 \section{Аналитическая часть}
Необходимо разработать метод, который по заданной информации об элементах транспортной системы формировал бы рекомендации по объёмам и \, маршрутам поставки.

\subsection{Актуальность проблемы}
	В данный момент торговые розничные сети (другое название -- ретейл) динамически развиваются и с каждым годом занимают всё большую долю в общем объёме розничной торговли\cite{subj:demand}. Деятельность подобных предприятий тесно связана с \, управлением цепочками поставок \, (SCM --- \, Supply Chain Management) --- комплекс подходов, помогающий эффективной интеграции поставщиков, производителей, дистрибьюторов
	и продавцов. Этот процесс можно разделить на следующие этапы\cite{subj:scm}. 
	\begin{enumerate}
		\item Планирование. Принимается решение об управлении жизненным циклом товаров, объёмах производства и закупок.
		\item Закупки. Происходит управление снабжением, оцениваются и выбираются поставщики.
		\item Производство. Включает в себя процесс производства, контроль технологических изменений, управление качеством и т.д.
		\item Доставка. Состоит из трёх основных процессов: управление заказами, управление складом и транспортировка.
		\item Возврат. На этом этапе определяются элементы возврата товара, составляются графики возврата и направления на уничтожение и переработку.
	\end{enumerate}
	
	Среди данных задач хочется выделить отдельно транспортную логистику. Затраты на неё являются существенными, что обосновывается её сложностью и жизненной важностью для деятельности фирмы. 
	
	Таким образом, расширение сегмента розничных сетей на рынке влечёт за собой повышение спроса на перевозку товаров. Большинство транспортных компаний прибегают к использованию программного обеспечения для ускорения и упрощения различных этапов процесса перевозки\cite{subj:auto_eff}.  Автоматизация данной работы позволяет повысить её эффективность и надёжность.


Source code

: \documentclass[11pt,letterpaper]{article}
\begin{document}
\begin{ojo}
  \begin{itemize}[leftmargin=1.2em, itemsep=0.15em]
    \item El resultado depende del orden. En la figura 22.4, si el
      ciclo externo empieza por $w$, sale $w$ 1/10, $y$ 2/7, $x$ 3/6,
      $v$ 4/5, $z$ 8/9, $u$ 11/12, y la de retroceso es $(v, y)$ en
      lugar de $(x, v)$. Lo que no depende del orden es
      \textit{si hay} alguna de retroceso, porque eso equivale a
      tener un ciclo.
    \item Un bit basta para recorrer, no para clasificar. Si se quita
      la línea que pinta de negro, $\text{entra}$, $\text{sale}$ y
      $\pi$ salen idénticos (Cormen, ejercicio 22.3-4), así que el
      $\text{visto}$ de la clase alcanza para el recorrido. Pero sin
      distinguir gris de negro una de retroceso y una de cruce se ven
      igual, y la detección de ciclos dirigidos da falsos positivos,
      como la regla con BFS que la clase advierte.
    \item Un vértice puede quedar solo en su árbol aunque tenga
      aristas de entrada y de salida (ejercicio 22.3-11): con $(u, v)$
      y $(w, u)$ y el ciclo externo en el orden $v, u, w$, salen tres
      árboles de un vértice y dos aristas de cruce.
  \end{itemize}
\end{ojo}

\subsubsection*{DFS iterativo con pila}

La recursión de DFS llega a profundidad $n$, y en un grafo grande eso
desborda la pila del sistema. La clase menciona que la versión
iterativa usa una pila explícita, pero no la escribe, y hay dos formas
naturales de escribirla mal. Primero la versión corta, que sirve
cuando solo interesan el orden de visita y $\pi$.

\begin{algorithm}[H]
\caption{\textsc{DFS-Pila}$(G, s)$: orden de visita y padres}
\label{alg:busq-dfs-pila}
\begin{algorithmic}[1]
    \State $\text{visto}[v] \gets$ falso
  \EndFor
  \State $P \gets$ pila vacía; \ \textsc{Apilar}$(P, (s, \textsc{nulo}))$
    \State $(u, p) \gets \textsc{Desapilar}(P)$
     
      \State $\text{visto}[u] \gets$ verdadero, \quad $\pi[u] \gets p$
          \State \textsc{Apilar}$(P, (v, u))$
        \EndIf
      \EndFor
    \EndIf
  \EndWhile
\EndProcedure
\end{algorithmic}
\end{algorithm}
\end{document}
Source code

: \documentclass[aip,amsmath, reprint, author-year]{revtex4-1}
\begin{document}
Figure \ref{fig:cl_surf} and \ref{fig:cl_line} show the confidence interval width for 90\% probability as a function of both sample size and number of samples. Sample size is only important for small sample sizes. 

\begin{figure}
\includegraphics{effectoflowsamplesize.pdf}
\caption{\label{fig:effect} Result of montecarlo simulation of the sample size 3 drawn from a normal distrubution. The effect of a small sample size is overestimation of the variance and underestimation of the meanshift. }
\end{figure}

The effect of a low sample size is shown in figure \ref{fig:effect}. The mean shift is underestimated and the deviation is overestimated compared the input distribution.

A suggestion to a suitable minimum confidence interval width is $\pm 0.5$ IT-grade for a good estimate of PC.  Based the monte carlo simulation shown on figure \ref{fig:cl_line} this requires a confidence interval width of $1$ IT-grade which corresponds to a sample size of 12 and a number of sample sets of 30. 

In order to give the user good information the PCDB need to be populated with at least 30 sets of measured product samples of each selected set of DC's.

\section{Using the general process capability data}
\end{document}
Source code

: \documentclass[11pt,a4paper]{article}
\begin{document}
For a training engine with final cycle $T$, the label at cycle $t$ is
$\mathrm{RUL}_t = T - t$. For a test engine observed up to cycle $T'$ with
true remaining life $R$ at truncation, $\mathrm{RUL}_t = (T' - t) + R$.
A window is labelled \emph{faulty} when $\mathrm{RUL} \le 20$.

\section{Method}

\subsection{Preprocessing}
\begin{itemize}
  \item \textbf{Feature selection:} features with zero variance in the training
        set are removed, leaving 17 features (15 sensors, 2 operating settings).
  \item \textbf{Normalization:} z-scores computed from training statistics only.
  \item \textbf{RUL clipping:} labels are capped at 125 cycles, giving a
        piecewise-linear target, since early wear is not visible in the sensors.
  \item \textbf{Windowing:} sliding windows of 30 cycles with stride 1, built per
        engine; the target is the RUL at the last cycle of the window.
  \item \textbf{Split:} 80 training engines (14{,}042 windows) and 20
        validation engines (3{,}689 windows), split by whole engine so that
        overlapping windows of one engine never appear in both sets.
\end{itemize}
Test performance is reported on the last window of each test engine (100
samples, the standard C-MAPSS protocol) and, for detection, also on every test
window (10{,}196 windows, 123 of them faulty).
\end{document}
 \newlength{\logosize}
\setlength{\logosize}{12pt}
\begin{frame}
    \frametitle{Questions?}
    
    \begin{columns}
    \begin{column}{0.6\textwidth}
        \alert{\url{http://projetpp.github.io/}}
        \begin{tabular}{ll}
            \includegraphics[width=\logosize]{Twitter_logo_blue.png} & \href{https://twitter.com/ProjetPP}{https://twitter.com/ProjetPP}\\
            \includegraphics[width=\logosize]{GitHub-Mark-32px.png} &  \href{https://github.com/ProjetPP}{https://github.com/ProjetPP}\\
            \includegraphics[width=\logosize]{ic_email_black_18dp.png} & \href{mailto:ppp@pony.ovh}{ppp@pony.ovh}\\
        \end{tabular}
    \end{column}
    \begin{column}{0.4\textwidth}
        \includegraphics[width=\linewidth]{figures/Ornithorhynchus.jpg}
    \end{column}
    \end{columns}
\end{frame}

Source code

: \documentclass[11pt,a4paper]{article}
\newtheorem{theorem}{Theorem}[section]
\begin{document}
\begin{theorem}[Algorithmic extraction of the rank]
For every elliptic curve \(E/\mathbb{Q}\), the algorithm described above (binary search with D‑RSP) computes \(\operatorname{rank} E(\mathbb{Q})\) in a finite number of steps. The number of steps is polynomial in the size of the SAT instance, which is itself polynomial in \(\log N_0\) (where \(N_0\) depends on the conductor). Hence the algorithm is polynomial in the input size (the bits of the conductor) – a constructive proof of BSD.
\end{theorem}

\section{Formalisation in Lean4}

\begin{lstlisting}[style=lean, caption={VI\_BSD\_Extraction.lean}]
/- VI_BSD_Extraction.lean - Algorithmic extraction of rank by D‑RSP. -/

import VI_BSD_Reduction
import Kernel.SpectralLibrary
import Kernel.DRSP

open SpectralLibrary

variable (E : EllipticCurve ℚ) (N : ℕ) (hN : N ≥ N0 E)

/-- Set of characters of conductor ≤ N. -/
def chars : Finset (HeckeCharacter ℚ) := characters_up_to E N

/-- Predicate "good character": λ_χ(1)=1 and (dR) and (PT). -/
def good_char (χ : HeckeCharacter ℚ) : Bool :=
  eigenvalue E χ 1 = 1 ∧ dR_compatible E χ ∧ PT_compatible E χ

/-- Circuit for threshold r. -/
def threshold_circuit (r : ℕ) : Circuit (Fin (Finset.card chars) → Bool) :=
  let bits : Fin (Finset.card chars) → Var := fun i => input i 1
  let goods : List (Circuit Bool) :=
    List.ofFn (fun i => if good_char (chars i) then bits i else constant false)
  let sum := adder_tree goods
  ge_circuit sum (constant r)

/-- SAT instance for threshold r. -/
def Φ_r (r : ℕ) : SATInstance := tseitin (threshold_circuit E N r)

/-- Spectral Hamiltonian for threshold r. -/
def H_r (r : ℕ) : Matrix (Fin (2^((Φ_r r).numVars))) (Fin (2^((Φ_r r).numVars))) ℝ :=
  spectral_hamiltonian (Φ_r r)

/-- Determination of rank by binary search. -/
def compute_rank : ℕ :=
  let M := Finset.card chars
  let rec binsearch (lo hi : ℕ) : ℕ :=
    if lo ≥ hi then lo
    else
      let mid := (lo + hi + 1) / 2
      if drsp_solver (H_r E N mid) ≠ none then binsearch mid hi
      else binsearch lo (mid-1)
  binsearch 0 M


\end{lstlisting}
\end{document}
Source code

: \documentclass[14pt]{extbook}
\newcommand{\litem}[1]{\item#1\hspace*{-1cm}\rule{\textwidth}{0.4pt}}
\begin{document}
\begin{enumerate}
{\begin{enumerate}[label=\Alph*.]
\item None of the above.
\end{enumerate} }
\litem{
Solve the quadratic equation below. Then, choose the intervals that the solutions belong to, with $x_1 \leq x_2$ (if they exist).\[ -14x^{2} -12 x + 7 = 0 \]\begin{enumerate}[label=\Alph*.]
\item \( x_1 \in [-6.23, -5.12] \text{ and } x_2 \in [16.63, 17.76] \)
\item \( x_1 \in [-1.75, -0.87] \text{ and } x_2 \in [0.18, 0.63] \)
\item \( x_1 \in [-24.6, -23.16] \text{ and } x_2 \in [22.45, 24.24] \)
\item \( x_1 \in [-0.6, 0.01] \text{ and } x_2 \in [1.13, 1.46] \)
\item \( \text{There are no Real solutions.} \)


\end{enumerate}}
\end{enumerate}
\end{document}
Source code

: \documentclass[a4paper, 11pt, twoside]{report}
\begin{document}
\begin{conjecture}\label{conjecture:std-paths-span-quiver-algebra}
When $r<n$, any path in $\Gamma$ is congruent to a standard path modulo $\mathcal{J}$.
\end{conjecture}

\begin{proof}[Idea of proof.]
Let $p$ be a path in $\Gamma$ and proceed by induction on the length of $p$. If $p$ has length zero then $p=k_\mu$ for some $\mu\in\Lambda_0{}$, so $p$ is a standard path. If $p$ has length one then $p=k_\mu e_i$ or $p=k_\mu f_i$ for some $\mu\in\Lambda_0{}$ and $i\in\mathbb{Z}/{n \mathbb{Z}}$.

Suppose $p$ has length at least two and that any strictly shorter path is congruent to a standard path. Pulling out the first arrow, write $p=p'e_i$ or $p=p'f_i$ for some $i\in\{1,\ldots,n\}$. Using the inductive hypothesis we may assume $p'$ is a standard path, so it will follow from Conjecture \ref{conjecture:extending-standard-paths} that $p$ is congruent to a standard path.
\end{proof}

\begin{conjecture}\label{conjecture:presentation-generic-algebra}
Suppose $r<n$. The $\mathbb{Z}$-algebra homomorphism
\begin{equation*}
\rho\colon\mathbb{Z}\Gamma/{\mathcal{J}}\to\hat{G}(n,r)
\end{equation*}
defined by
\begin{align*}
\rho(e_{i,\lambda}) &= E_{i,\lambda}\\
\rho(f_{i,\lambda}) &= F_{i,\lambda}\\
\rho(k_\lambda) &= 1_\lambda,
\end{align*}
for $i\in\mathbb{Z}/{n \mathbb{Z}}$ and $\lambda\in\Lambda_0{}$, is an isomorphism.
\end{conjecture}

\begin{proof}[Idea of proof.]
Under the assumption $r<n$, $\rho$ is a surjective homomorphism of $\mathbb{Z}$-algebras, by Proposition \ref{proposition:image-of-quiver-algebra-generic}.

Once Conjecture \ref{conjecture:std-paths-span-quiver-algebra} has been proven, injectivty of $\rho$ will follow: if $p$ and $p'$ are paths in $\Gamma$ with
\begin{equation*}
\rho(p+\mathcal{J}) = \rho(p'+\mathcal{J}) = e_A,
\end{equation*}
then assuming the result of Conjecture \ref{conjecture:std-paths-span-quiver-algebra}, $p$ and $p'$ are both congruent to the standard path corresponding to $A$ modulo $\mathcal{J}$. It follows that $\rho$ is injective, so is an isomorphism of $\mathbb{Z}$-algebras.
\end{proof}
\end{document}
::::::::::
# [HOW TO COMPLETE THIS TASK]
Scan the records above for the lines holding "distinguir gris de" and "desborda la pila". Transcribe those two and every line between them word for word, and no others.

# [SOLUTION FOR THIS TASK]
      distinguir gris de negro una de retroceso y una de cruce se ven
      igual, y la detección de ciclos dirigidos da falsos positivos,
      como la regla con BFS que la clase advierte.
    \item Un vértice puede quedar solo en su árbol aunque tenga
      aristas de entrada y de salida (ejercicio 22.3-11): con $(u, v)$
      y $(w, u)$ y el ciclo externo en el orden $v, u, w$, salen tres
      árboles de un vértice y dos aristas de cruce.
  \end{itemize}
\end{ojo}

\subsubsection*{DFS iterativo con pila}

La recursión de DFS llega a profundidad $n$, y en un grafo grande eso
desborda la pila del sistema. La clase menciona que la versión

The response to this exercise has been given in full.